こうした社会課題をただ知るだけでなく、その解決策についても学ぶ。例えば、近年注目されている「アップサイクル」。不要になった製品を再加工することで、従来よりも付加価値の高い製品を生み出すことを指す。各自が家から持ち寄った不要な布地と使用済みの麻袋をミシンで縫い合わせ、オリジナルのバックを制作するなど、授業で実際にアップサイクルを体験する。
生徒からは授業後「授業を通して環境という視点がとても大事だという考えに変わった。今までは『環境が大事だ』と言ってもそこまでの危機感はなくて、優先順位が後だった。でも、少しずつ『今の環境を変えなくてはならない』という考えになった」という声が上がった。
▲写真 商品化された生徒たちの作品 ⒸJapan In-depth編集部
■発信を通じてより深い学びへ
葭内さんが授業で大事にしているのは、生徒に学んだことを発信してもらうことだ。リーフレットやホームページを作成し、学びを発信する。

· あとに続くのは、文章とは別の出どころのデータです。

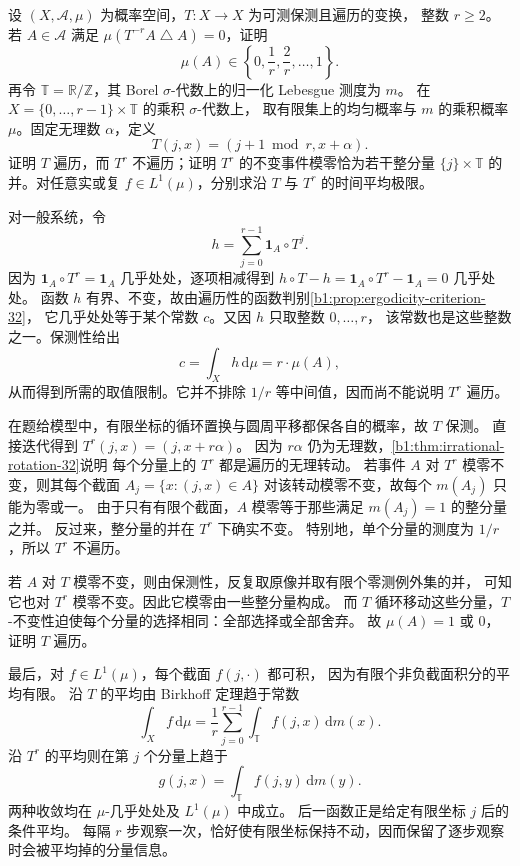 \begin{optionalexercise}\label{b1:ex:32-powers-periodic-factor}
设 \((X,\mathcal A,\mu)\) 为概率空间，\(T:X\to X\) 为可测保测且遍历的变换，
整数 \(r\geq2\)。若 \(A\in\mathcal A\) 满足 \(\mu(T^{-r}A\mathbin{\triangle}A)=0\)，证明
\[
 \mu(A)\in\left\{0,\frac1r,\frac2r,\ldots,1\right\}.
\]
再令 \(\mathbb T=\mathbb R/\mathbb Z\)，其 Borel \(\sigma\)-代数上的归一化 Lebesgue 测度为 \(m\)。
在 \(X=\{0,\ldots,r-1\}\times\mathbb T\) 的乘积 \(\sigma\)-代数上，
取有限集上的均匀概率与 \(m\) 的乘积概率 \(\mu\)。固定无理数 \(\alpha\)，定义
\[
 T(j,x)=(j+1\bmod r,x+\alpha).
\]
证明 \(T\) 遍历，而 \(T^r\) 不遍历；证明 \(T^r\) 的不变事件模零恰为若干整分量
\(\{j\}\times\mathbb T\) 的并。对任意实或复 \(f\in L^1(\mu)\)，分别求沿 \(T\) 与 \(T^r\) 的时间平均极限。
\end{optionalexercise}
\begin{solution}
对一般系统，令
\[
 h=\sum_{j=0}^{r-1}\mathbf1_A\circ T^j.
\]
因为 \(\mathbf1_A\circ T^r=\mathbf1_A\) 几乎处处，逐项相减得到
\(h\circ T-h=\mathbf1_A\circ T^r-\mathbf1_A=0\) 几乎处处。
函数 \(h\) 有界、不变，故由遍历性的函数判别\cref{b1:prop:ergodicity-criterion-32}，
它几乎处处等于某个常数 \(c\)。又因 \(h\) 只取整数 \(0,\ldots,r\)，
该常数也是这些整数之一。保测性给出
\[
 c=\int_Xh\,\mathrm d\mu=r\cdot\mu(A),
\]
从而得到所需的取值限制。它并不排除 \(1/r\) 等中间值，因而尚不能说明 \(T^r\) 遍历。

在题给模型中，有限坐标的循环置换与圆周平移都保各自的概率，故 \(T\) 保测。
直接迭代得到 \(T^r(j,x)=(j,x+r\alpha)\)。
因为 \(r\alpha\) 仍为无理数，\cref{b1:thm:irrational-rotation-32}说明
每个分量上的 \(T^r\) 都是遍历的无理转动。
若事件 \(A\) 对 \(T^r\) 模零不变，则其每个截面
\(A_j=\{x:(j,x)\in A\}\) 对该转动模零不变，故每个 \(m(A_j)\) 只能为零或一。
由于只有有限个截面，\(A\) 模零等于那些满足 \(m(A_j)=1\) 的整分量之并。
反过来，整分量的并在 \(T^r\) 下确实不变。
特别地，单个分量的测度为 \(1/r\)，所以 \(T^r\) 不遍历。

若 \(A\) 对 \(T\) 模零不变，则由保测性，反复取原像并取有限个零测例外集的并，
可知它也对 \(T^r\) 模零不变。因此它模零由一些整分量构成。
而 \(T\) 循环移动这些分量，\(T\)-不变性迫使每个分量的选择相同：全部选择或全部舍弃。
故 \(\mu(A)=1\) 或 \(0\)，证明 \(T\) 遍历。

最后，对 \(f\in L^1(\mu)\)，每个截面 \(f(j,\cdot)\) 都可积，
因为有限个非负截面积分的平均有限。
沿 \(T\) 的平均由 Birkhoff 定理趋于常数
\[
 \int_Xf\,\mathrm d\mu
 =\frac1r\sum_{j=0}^{r-1}\int_{\mathbb T}f(j,x)\,\mathrm dm(x).
\]
沿 \(T^r\) 的平均则在第 \(j\) 个分量上趋于
\[
 g(j,x)=\int_{\mathbb T}f(j,y)\,\mathrm dm(y).
\]
两种收敛均在 \(\mu\)-几乎处处及 \(L^1(\mu)\) 中成立。
后一函数正是给定有限坐标 \(j\) 后的条件平均。
每隔 \(r\) 步观察一次，恰好使有限坐标保持不动，因而保留了逐步观察时会被平均掉的分量信息。
\end{solution}
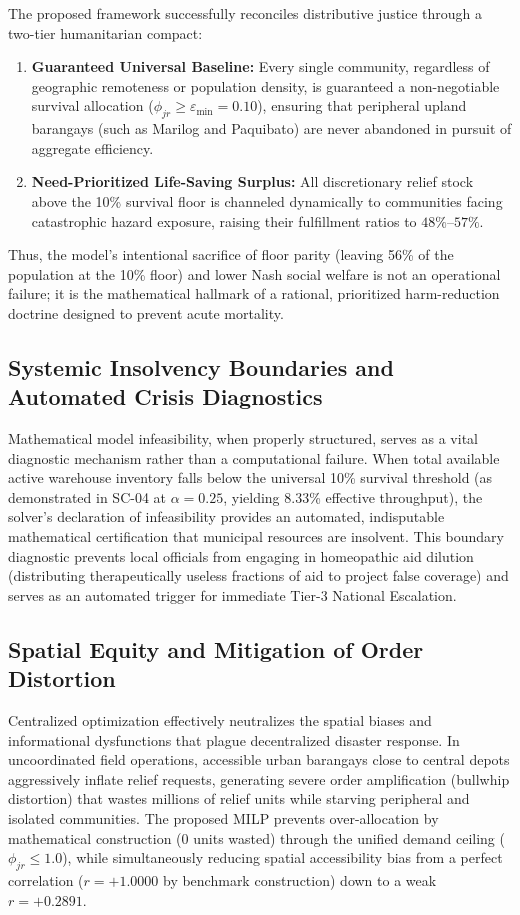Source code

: The proposed framework successfully reconciles distributive justice through a two-tier humanitarian compact:
\begin{enumerate}
    \item \textbf{Guaranteed Universal Baseline:} Every single community, regardless of geographic remoteness or population density, is guaranteed a non-negotiable survival allocation ($\phi_{jr} \ge \varepsilon_{\min} = 0.10$), ensuring that peripheral upland barangays (such as Marilog and Paquibato) are never abandoned in pursuit of aggregate efficiency.
    \item \textbf{Need-Prioritized Life-Saving Surplus:} All discretionary relief stock above the 10\% survival floor is channeled dynamically to communities facing catastrophic hazard exposure, raising their fulfillment ratios to $48\%$--$57\%$.
\end{enumerate}
Thus, the model's intentional sacrifice of floor parity (leaving 56\% of the population at the 10\% floor) and lower Nash social welfare is not an operational failure; it is the mathematical hallmark of a rational, prioritized harm-reduction doctrine designed to prevent acute mortality.

\subsection{Systemic Insolvency Boundaries and Automated Crisis Diagnostics}
Mathematical model infeasibility, when properly structured, serves as a vital diagnostic mechanism rather than a computational failure. When total available active warehouse inventory falls below the universal 10\% survival threshold (as demonstrated in SC-04 at $\alpha = 0.25$, yielding 8.33\% effective throughput), the solver's declaration of infeasibility provides an automated, indisputable mathematical certification that municipal resources are insolvent. This boundary diagnostic prevents local officials from engaging in homeopathic aid dilution (distributing therapeutically useless fractions of aid to project false coverage) and serves as an automated trigger for immediate Tier-3 National Escalation.

\subsection{Spatial Equity and Mitigation of Order Distortion}
Centralized optimization effectively neutralizes the spatial biases and informational dysfunctions that plague decentralized disaster response. In uncoordinated field operations, accessible urban barangays close to central depots aggressively inflate relief requests, generating severe order amplification (bullwhip distortion) that wastes millions of relief units while starving peripheral and isolated communities. The proposed MILP prevents over-allocation by mathematical construction ($0$ units wasted) through the unified demand ceiling ($\phi_{jr} \le 1.0$), while simultaneously reducing spatial accessibility bias from a perfect correlation ($r = +1.0000$ by benchmark construction) down to a weak $r = +0.2891$.



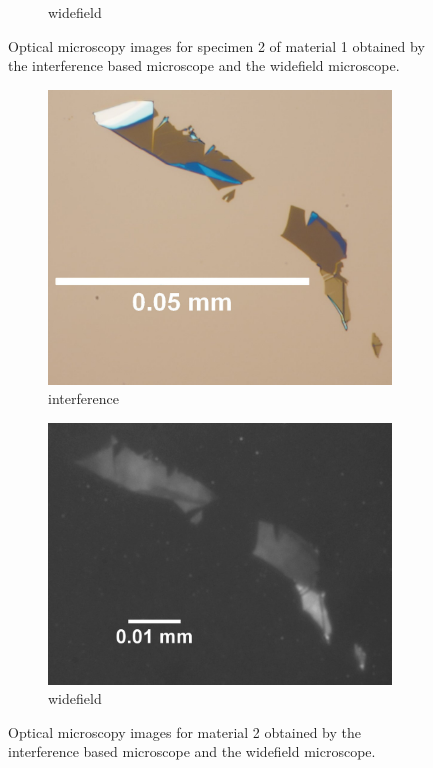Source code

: \begin{figure}[H]
\begin{subfigure}{0.4\textwidth}
        \caption{widefield}
	      \label{fig_mono_spec2_wide}
    \end{subfigure}
    \caption{Optical microscopy images for specimen 2 of material 1 obtained by the interference based microscope and the widefield microscope.}
	\label{fig_mono_spec2} %
\end{figure}

\begin{figure}[H]
    \centering
    \begin{subfigure}{0.4\textwidth}
        \centering
        \includegraphics[width=1.0\textwidth]{img/output_t1/M2_1_100_adj}
        \caption{interference}
	      \label{fig_mono_spec3_int}
    \end{subfigure}
    \begin{subfigure}{0.49\textwidth}
        \centering
        \includegraphics[width=\textwidth]{img/output_t1/M2_1_50_adj_photo4}
        \caption{widefield}
	      \label{fig_mono_spec3_wide}
    \end{subfigure}
    \caption{Optical microscopy images for material 2 obtained by the interference based microscope and the widefield microscope.}
	\label{fig_mono_spec3} %
\end{figure}

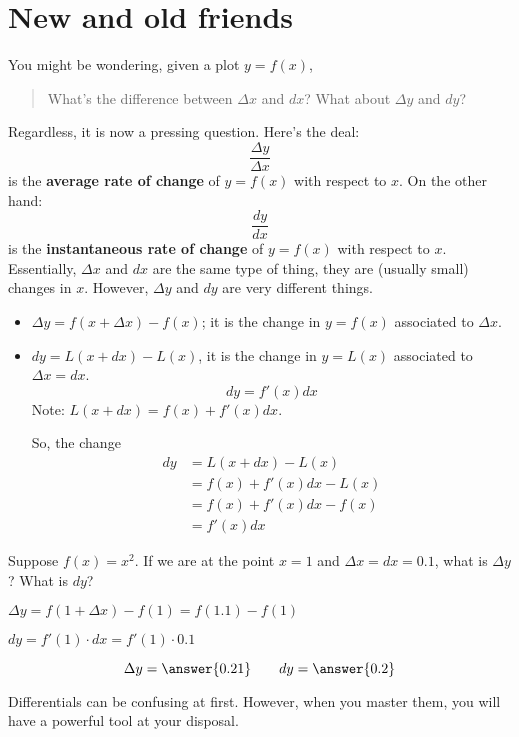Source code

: \documentclass{ximera}
\begin{document}
\section{New and old friends}

You might be wondering, given a plot $y=f(x)$,
\begin{quote}
  What's the difference between $\Delta x$ and $dx$? What about
  $\Delta y$ and $dy$?
\end{quote}
Regardless, it is now a pressing question. Here's the deal: 
\[
\frac{\Delta y}{\Delta x}
\]
is the \textbf{average rate of change} of $y=f(x)$ with respect to $x$.
On the other hand:
\[
\frac{dy}{dx}
\]
is the \textbf{instantaneous rate of change} of $y=f(x)$ with respect to
$x$. Essentially, $\Delta x$ and $dx$ are the same type of thing,
they are (usually small) changes in $x$. However, $\Delta y$ and $dy$ are very different things.
\begin{itemize}
\item $\Delta y=f(x+\Delta x)-f(x)$; it  is the change in $y=f(x)$ associated to $\Delta x$.
\item $dy=L(x+dx)-L(x)$, it is the change in $y=L(x)$ associated to $\Delta x=dx$.
  \[
  dy =f'(x)dx
  \]
  Note: $ L(x+dx)= f(x)+f'(x)dx$.
   
  So, the change
  \begin{align*}
    dy &= L(x+dx)-L(x)\\
    &= f(x)+f'(x)dx-L(x)\\
    &= f(x)+f'(x)dx-f(x)\\
    &=f'(x)dx
  \end{align*}
\end{itemize}
\begin{question}
  Suppose $f(x) = x^2$. If we are at the point $x=1$ and $\Delta x =dx
  = 0.1$, what is $\Delta y$? What is $dy$?
  \begin{hint}
 $ \Delta y=f(1+\Delta x)-f(1)=f(1.1)-f(1)$
    \end{hint}
      \begin{hint}
 $dy=f'(1)\cdot dx=f'(1)\cdot0.1$
    \end{hint}
  \begin{prompt}
    \[
    \Delta y = \answer{0.21}\qquad dy = \answer{0.2}
    \]
  \end{prompt}
\end{question}
Differentials can be confusing at first. However, when you master
them, you will have a powerful tool at your disposal.
\end{document}
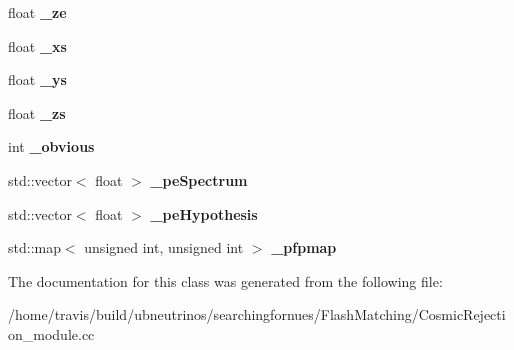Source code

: \begin{DoxyCompactItemize}
\item 
float {\bfseries \+\_\+ze}\hypertarget{classCosmicRejection_a577912c55709ae4899aa9381034babe4}{}\label{classCosmicRejection_a577912c55709ae4899aa9381034babe4}

\item 
float {\bfseries \+\_\+xs}\hypertarget{classCosmicRejection_a3d9f8e6b3c8b618de508fe4fc0d481bd}{}\label{classCosmicRejection_a3d9f8e6b3c8b618de508fe4fc0d481bd}

\item 
float {\bfseries \+\_\+ys}\hypertarget{classCosmicRejection_aaec4fa1fe29d24b18e27bb90f23f5615}{}\label{classCosmicRejection_aaec4fa1fe29d24b18e27bb90f23f5615}

\item 
float {\bfseries \+\_\+zs}\hypertarget{classCosmicRejection_af6eb1f4fc0e76bd7767fee1853ea9df0}{}\label{classCosmicRejection_af6eb1f4fc0e76bd7767fee1853ea9df0}

\item 
int {\bfseries \+\_\+obvious}\hypertarget{classCosmicRejection_a67ce3a575fc7851f38c25e72b0fa5ba7}{}\label{classCosmicRejection_a67ce3a575fc7851f38c25e72b0fa5ba7}

\item 
std\+::vector$<$ float $>$ {\bfseries \+\_\+pe\+Spectrum}\hypertarget{classCosmicRejection_ad779ba81aabfa19efc0bb5ff510efc1f}{}\label{classCosmicRejection_ad779ba81aabfa19efc0bb5ff510efc1f}

\item 
std\+::vector$<$ float $>$ {\bfseries \+\_\+pe\+Hypothesis}\hypertarget{classCosmicRejection_a8a5730ec0de3b8a24c74a68a0da49933}{}\label{classCosmicRejection_a8a5730ec0de3b8a24c74a68a0da49933}

\item 
std\+::map$<$ unsigned int, unsigned int $>$ {\bfseries \+\_\+pfpmap}\hypertarget{classCosmicRejection_ab7db5d48133461aa8039101823987404}{}\label{classCosmicRejection_ab7db5d48133461aa8039101823987404}

\end{DoxyCompactItemize}


The documentation for this class was generated from the following file\+:\begin{DoxyCompactItemize}
\item 
/home/travis/build/ubneutrinos/searchingfornues/\+Flash\+Matching/Cosmic\+Rejection\+\_\+module.\+cc\end{DoxyCompactItemize}
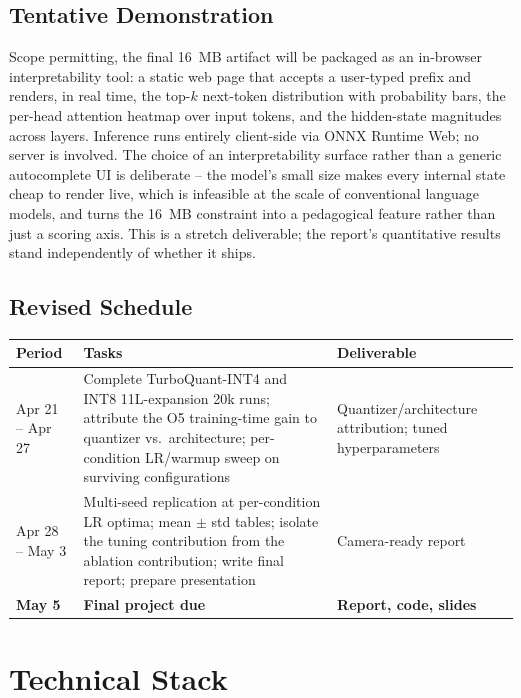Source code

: \documentclass[11pt, letterpaper]{article}
\begin{document}
\subsection{Tentative Demonstration}

Scope permitting, the final 16~MB artifact will be packaged
as an in-browser interpretability tool: a static web page that
accepts a user-typed prefix and renders, in real time, the
top-$k$ next-token distribution with probability bars, the
per-head attention heatmap over input tokens, and the
hidden-state magnitudes across layers. Inference runs entirely
client-side via ONNX Runtime Web; no server is involved.
The choice of an interpretability surface rather than a generic
autocomplete UI is deliberate -- the model's small size makes
every internal state cheap to render live, which is infeasible
at the scale of conventional language models, and turns the
16~MB constraint into a pedagogical feature rather than just a
scoring axis. This is a stretch deliverable; the report's
quantitative results stand independently of whether it ships.

\subsection{Revised Schedule}

\begin{longtable}{@{}p{2.8cm} p{9cm} p{2.8cm}@{}}
\toprule
\textbf{Period} & \textbf{Tasks} & \textbf{Deliverable} \\
\midrule
\endfirsthead
Apr 21 -- Apr 27 &
Complete TurboQuant-INT4 and INT8 11L-expansion 20k runs;
attribute the O5 training-time gain to quantizer vs.\
architecture; per-condition LR/warmup sweep on surviving
configurations &
Quantizer/architecture attribution; tuned hyperparameters \\[4pt]
Apr 28 -- May 3 &
Multi-seed replication at per-condition LR optima;
mean $\pm$ std tables; isolate the tuning contribution
from the ablation contribution; write final report;
prepare presentation &
Camera-ready report \\[4pt]
\textbf{May 5} &
\textbf{Final project due} &
\textbf{Report, code, slides} \\
\bottomrule
\end{longtable}

\section{Technical Stack}
\end{document}
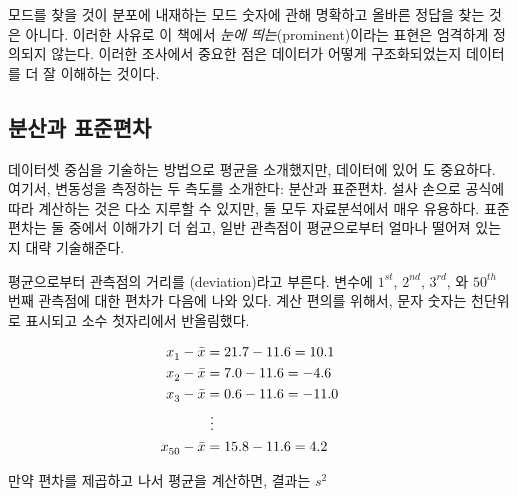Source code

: \begin{tipBox}{
모드를 찾을 것이 분포에 내재하는 모드 숫자에 관해 명확하고 올바른 정답을 찾는 것은 아니다.
이러한 사유로 이 책에서 \emph{눈에 띄는}(prominent)이라는 표현은 엄격하게 정의되지 않는다.
이러한 조사에서 중요한 점은 데이터가 어떻게 구조화되었는지 데이터를 더 잘 이해하는 것이다. }
\end{tipBox}


\subsection{분산과 표준편차}
\label{variability}

데이터셋 중심을 기술하는 방법으로 평균을 소개했지만, 데이터에 있어 도 중요하다.
여기서, 변동성을 측정하는 두 측도를 소개한다: 분산과 표준편차.
설사 손으로 공식에 따라 계산하는 것은 다소 지루할 수 있지만, 둘 모두 자료분석에서 매우 유용하다.
표준편차는 둘 중에서 이해가기 더 쉽고, 일반 관측점이 평균으로부터 얼마나 떨어져 있는지 대략 기술해준다.

평균으로부터 관측점의 거리를 (deviation)라고 부른다.
 변수에 $1^{st}_{}$, $2^{nd}_{}$, $3^{rd}$, 와 $50^{th}_{}$ 번째 관측점에 대한 편차가 다음에 나와 있다.
계산 편의를 위해서, 문자 숫자는 천단위로 표시되고 소수 첫자리에서 반올림했다.

\begin{align*}
x_1^{}-\bar{x} &= 21.7 - 11.6 = 10.1 \hspace{5mm}\text{ } \\
x_2^{}-\bar{x} &= 7.0 - 11.6 = -4.6 \\
x_3^{}-\bar{x} &= 0.6 - 11.6 = -11.0 \\
			&\ \vdots \\
x_{50}^{}-\bar{x} &= 15.8 - 11.6 = 4.2
\end{align*}

만약 편차를 제곱하고 나서 평균을 계산하면, 결과는 $s_{}^2$

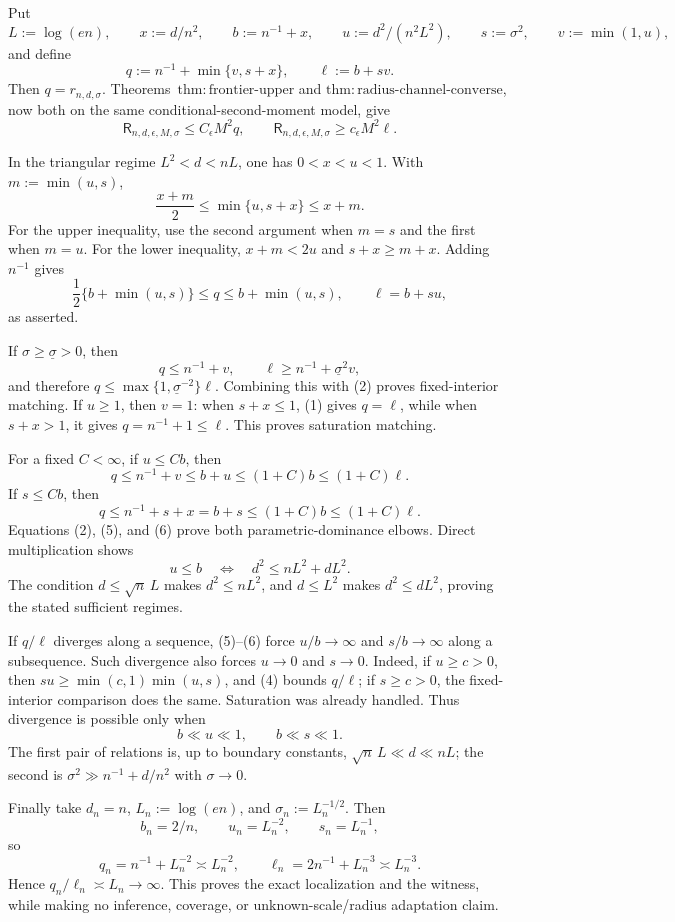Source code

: Put
\[
 L:=\log(en),\qquad x:=d/n^2,\qquad b:=n^{-1}+x,\qquad
 u:=d^2/(n^2L^2),\qquad s:=\sigma^2,\qquad v:=\min(1,u),
\]
and define
\[
 q:=n^{-1}+\min\{v,s+x\},\qquad \ell:=b+sv.
\tag{1}
\]
Then \(q=r_{n,d,\sigma}\).  Theorems~\(\mathrm{thm:frontier\text{-}upper}\) and \(\mathrm{thm:radius\text{-}channel\text{-}converse}\), now both on the same conditional-second-moment model, give
\[
 \mathsf R_{n,d,\epsilon,M,\sigma}\le C_\epsilon M^2q,
 \qquad
 \mathsf R_{n,d,\epsilon,M,\sigma}\ge c_\epsilon M^2\ell.
\tag{2}
\]

In the triangular regime \(L^2<d<nL\), one has \(0<x<u<1\).  With \(m:=\min(u,s)\),
\[
 \frac{x+m}{2}\le\min\{u,s+x\}\le x+m.
\tag{3}
\]
For the upper inequality, use the second argument when \(m=s\) and the first when \(m=u\).  For the lower inequality, \(x+m<2u\) and \(s+x\ge m+x\).  Adding \(n^{-1}\) gives
\[
 \frac12\{b+\min(u,s)\}\le q\le b+\min(u,s),
 \qquad \ell=b+su,
\tag{4}
\]
as asserted.

If \(\sigma\ge\underline\sigma>0\), then
\[
 q\le n^{-1}+v,\qquad \ell\ge n^{-1}+\underline\sigma^2v,
\]
and therefore \(q\le\max\{1,\underline\sigma^{-2}\}\ell\).  Combining this with (2) proves fixed-interior matching.  If \(u\ge1\), then \(v=1\): when \(s+x\le1\), (1) gives \(q=\ell\), while when \(s+x>1\), it gives \(q=n^{-1}+1\le\ell\).  This proves saturation matching.

For a fixed \(C<\infty\), if \(u\le Cb\), then
\[
 q\le n^{-1}+v\le b+u\le(1+C)b\le(1+C)\ell.
\tag{5}
\]
If \(s\le Cb\), then
\[
 q\le n^{-1}+s+x=b+s\le(1+C)b\le(1+C)\ell.
\tag{6}
\]
Equations (2), (5), and (6) prove both parametric-dominance elbows.  Direct multiplication shows
\[
 u\le b\quad\Longleftrightarrow\quad d^2\le nL^2+dL^2.
\tag{7}
\]
The condition \(d\le\sqrt n\,L\) makes \(d^2\le nL^2\), and \(d\le L^2\) makes \(d^2\le dL^2\), proving the stated sufficient regimes.

If \(q/\ell\) diverges along a sequence, (5)--(6) force \(u/b\to\infty\) and \(s/b\to\infty\) along a subsequence.  Such divergence also forces \(u\to0\) and \(s\to0\).  Indeed, if \(u\ge c>0\), then \(su\ge\min(c,1)\min(u,s)\), and (4) bounds \(q/\ell\); if \(s\ge c>0\), the fixed-interior comparison does the same.  Saturation was already handled.  Thus divergence is possible only when
\[
 b\ll u\ll1,\qquad b\ll s\ll1.
\tag{8}
\]
The first pair of relations is, up to boundary constants, \(\sqrt n\,L\ll d\ll nL\); the second is \(\sigma^2\gg n^{-1}+d/n^2\) with \(\sigma\to0\).

Finally take \(d_n=n\), \(L_n:=\log(en)\), and \(\sigma_n:=L_n^{-1/2}\).  Then
\[
 b_n=2/n,\qquad u_n=L_n^{-2},\qquad s_n=L_n^{-1},
\]
so
\[
 q_n=n^{-1}+L_n^{-2}\asymp L_n^{-2},\qquad
 \ell_n=2n^{-1}+L_n^{-3}\asymp L_n^{-3}.
\]
Hence \(q_n/\ell_n\asymp L_n\to\infty\).  This proves the exact localization and the witness, while making no inference, coverage, or unknown-scale/radius adaptation claim.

「教員の講義や調べ学習などで知識を得るだけではなく、何か人に伝えたり、発信したりする時に(学びが)定着すると思います」
さらに、お茶の水女子大学と附属校による連携研究組織「エシカルラーニングラボ」の代表として、エシカル教育を幼・小・中・高・大と一貫して行う取り組みを進めている。高校1年次では児童労働に関するプレゼンテーションを作成し、小学5年生へ訪問授業を行う。高校2年次では「エシカル」をテーマに授業を計画し、中学1年生へ授業を行っている。
葭内さんは「若い頃からエシカルについてスパイラルに繰り返し学ぶことが大切です。アクションにつなげるのは高校生が適していますが、マインドセットを育てるのは早ければ早い方が良い。その時にせっかく同じキャンパス内に附属校があるので、高校生から発信して教える、というのを上手く使えたらなと思っています」と述べた。そのうえで「『幼稚園生はまだ分からない』と言う声もありますが、小さくても教えるとちゃんと理解します」と述べ、幼少期からエシカルな意識を育てる重要性を指摘した。